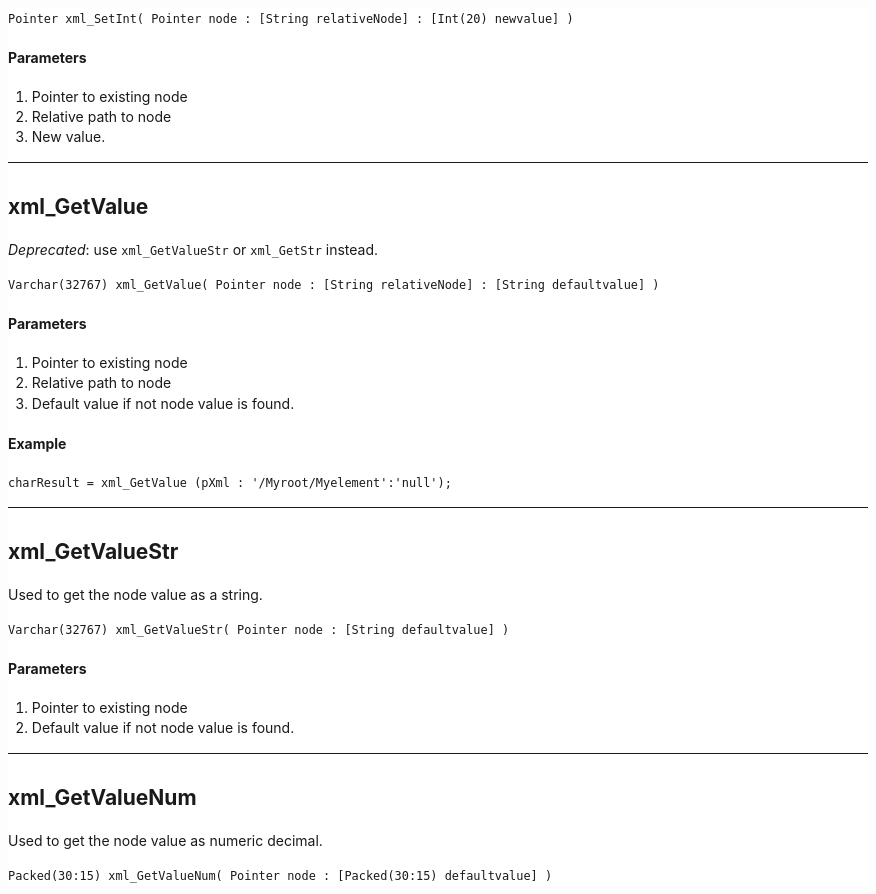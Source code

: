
 ```
Pointer xml_SetInt( Pointer node : [String relativeNode] : [Int(20) newvalue] )
```

#### Parameters

1. Pointer to existing node
2. Relative path to node
3. New value.

---

## xml_GetValue

*Deprecated*: use `xml_GetValueStr` or `xml_GetStr` instead.

```
Varchar(32767) xml_GetValue( Pointer node : [String relativeNode] : [String defaultvalue] )
```

#### Parameters

1. Pointer to existing node
2. Relative path to node
3. Default value if not node value is found.

#### Example

```
charResult = xml_GetValue (pXml : '/Myroot/Myelement':'null');
```

---

## xml_GetValueStr

Used to get the node value as a string.

```
Varchar(32767) xml_GetValueStr( Pointer node : [String defaultvalue] )
```

#### Parameters

1. Pointer to existing node
2. Default value if not node value is found.

---

## xml_GetValueNum

Used to get the node value as numeric decimal.

```
Packed(30:15) xml_GetValueNum( Pointer node : [Packed(30:15) defaultvalue] )
```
════
**EXERCISE DETAILS**
Copy exactly the line that contains "## xml_GetValueNum" and every line after it through the end of the entries, with nothing added.

**ANSWER SECTION**
## xml_GetValueNum

Used to get the node value as numeric decimal.

```
Packed(30:15) xml_GetValueNum( Pointer node : [Packed(30:15) defaultvalue] )
```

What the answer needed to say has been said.